- YOUR OBJECTIVE
Please find all lines in the data that hold the string "algorithm" and copy them.

- EXERCISE INPUTS

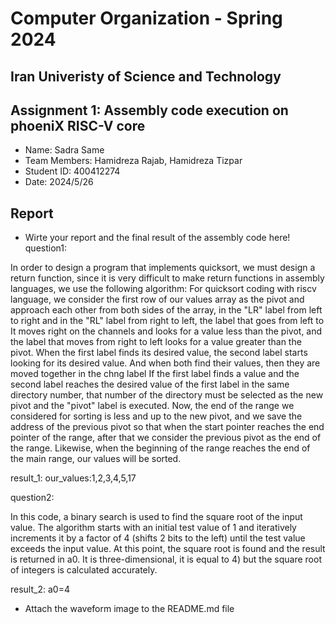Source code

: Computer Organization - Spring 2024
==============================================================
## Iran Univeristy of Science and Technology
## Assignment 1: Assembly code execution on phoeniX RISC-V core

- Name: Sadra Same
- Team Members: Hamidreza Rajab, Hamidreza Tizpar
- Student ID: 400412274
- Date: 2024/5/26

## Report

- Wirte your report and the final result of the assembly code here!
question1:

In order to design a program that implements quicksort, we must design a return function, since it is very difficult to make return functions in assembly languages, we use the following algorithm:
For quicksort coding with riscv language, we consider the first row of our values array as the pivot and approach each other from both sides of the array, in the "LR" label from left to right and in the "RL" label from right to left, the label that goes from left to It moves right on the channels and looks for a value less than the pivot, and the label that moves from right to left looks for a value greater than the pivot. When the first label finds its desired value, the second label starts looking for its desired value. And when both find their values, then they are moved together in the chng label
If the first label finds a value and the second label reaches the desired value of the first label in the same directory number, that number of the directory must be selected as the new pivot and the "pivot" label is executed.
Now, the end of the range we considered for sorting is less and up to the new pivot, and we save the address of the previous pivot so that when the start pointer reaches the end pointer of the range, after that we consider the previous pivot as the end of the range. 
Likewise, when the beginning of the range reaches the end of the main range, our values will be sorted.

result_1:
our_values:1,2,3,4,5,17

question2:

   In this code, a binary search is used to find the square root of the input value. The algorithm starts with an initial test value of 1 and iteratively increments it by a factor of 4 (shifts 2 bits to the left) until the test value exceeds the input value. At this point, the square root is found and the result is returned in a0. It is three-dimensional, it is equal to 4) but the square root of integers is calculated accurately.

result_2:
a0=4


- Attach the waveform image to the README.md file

- WRITTEN SOLUTION
In order to design a program that implements quicksort, we must design a return function, since it is very difficult to make return functions in assembly languages, we use the following algorithm:
   In this code, a binary search is used to find the square root of the input value. The algorithm starts with an initial test value of 1 and iteratively increments it by a factor of 4 (shifts 2 bits to the left) until the test value exceeds the input value. At this point, the square root is found and the result is returned in a0. It is three-dimensional, it is equal to 4) but the square root of integers is calculated accurately.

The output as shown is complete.